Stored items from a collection
+-------+

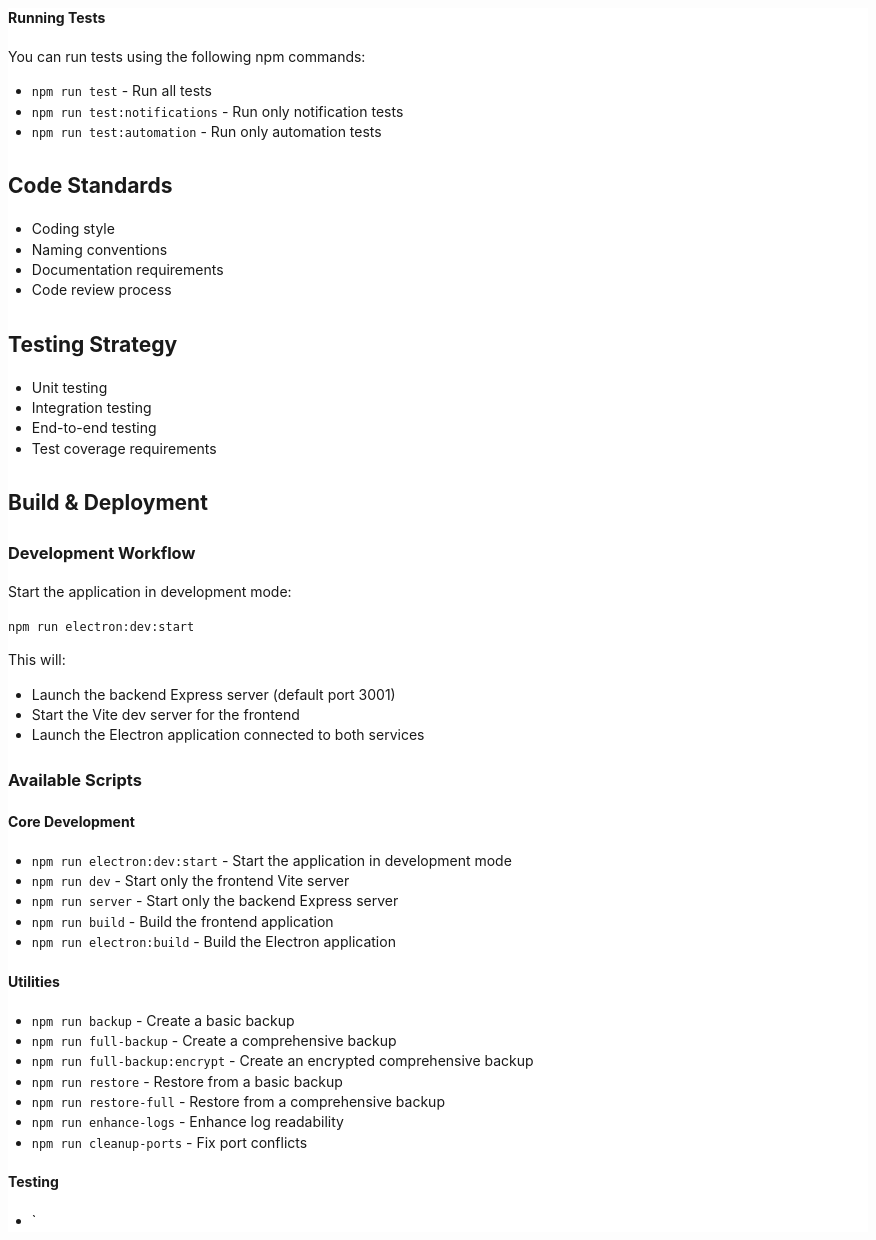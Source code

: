 #### Running Tests
You can run tests using the following npm commands:

- `npm run test` - Run all tests
- `npm run test:notifications` - Run only notification tests
- `npm run test:automation` - Run only automation tests

## Code Standards
* Coding style
* Naming conventions
* Documentation requirements
* Code review process

## Testing Strategy
* Unit testing
* Integration testing
* End-to-end testing
* Test coverage requirements

## Build & Deployment
### Development Workflow
Start the application in development mode:
```bash
npm run electron:dev:start
```

This will:
- Launch the backend Express server (default port 3001)
- Start the Vite dev server for the frontend
- Launch the Electron application connected to both services

### Available Scripts

#### Core Development
- `npm run electron:dev:start` - Start the application in development mode
- `npm run dev` - Start only the frontend Vite server
- `npm run server` - Start only the backend Express server
- `npm run build` - Build the frontend application
- `npm run electron:build` - Build the Electron application

#### Utilities
- `npm run backup` - Create a basic backup
- `npm run full-backup` - Create a comprehensive backup
- `npm run full-backup:encrypt` - Create an encrypted comprehensive backup
- `npm run restore` - Restore from a basic backup
- `npm run restore-full` - Restore from a comprehensive backup
- `npm run enhance-logs` - Enhance log readability
- `npm run cleanup-ports` - Fix port conflicts

#### Testing
- `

+-------+

List each line of the records that holds the string "backend".

▶ **PROBLEM SOLUTION**
- Launch the backend Express server (default port 3001)
- `npm run server` - Start only the backend Express server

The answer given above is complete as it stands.